[Saved data entries]
- Opening Delimiter -
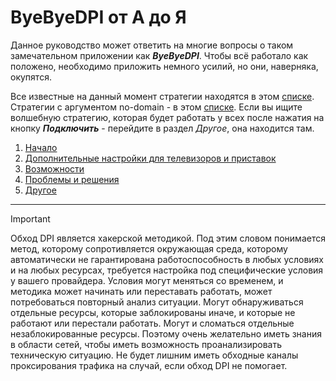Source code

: # ByeByeDPI от А до Я

Данное руководство может ответить на многие вопросы о таком замечательном приложении как ***ByeByeDPI***. Чтобы всё работало как положено, необходимо приложить немного усилий, но они, наверняка, окупятся.

Все известные на данный момент стратегии находятся в этом [списке](ALL.TXT). Стратегии с аргументом no-domain - в этом [списке](no_domain.txt).
Если вы ищите волшебную стратегию, которая будет работать у всех после нажатия на кнопку ***Подключить*** - перейдите в раздел *Другое*, она находится там.

1. [Начало](start.md)
2. [Дополнительные настройки для телевизоров и приставок](tv.md)
3. [Возможности](features.md)
4. [Проблемы и решения](problems.md)
5. [Другое](others.md)

---

> [!IMPORTANT]
> Обход DPI является хакерской методикой. Под этим словом понимается метод, которому сопротивляется окружающая среда, которому автоматически не гарантирована работоспособность в любых условиях и на любых ресурсах, требуется настройка под специфические условия у вашего провайдера. Условия могут меняться со временем, и методика может начинать или переставать работать, может потребоваться повторный анализ ситуации. Могут обнаруживаться отдельные ресурсы, которые заблокированы иначе, и которые не работают или перестали работать. Могут и сломаться отдельные незаблокированные ресурсы. Поэтому очень желательно иметь знания в области сетей, чтобы иметь возможность проанализировать техническую ситуацию. Не будет лишним иметь обходные каналы проксирования трафика на случай, если обход DPI не помогает.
- Closing Delimiter -
> Problem: Only the lines from the one bearing "ByeByeDPI от А до Я" through the end of the entries above belong in the answer, each one exactly as given.

> Answer to this task:
: # ByeByeDPI от А до Я

Данное руководство может ответить на многие вопросы о таком замечательном приложении как ***ByeByeDPI***. Чтобы всё работало как положено, необходимо приложить немного усилий, но они, наверняка, окупятся.

Все известные на данный момент стратегии находятся в этом [списке](ALL.TXT). Стратегии с аргументом no-domain - в этом [списке](no_domain.txt).
Если вы ищите волшебную стратегию, которая будет работать у всех после нажатия на кнопку ***Подключить*** - перейдите в раздел *Другое*, она находится там.

1. [Начало](start.md)
2. [Дополнительные настройки для телевизоров и приставок](tv.md)
3. [Возможности](features.md)
4. [Проблемы и решения](problems.md)
5. [Другое](others.md)

---

> [!IMPORTANT]
> Обход DPI является хакерской методикой. Под этим словом понимается метод, которому сопротивляется окружающая среда, которому автоматически не гарантирована работоспособность в любых условиях и на любых ресурсах, требуется настройка под специфические условия у вашего провайдера. Условия могут меняться со временем, и методика может начинать или переставать работать, может потребоваться повторный анализ ситуации. Могут обнаруживаться отдельные ресурсы, которые заблокированы иначе, и которые не работают или перестали работать. Могут и сломаться отдельные незаблокированные ресурсы. Поэтому очень желательно иметь знания в области сетей, чтобы иметь возможность проанализировать техническую ситуацию. Не будет лишним иметь обходные каналы проксирования трафика на случай, если обход DPI не помогает.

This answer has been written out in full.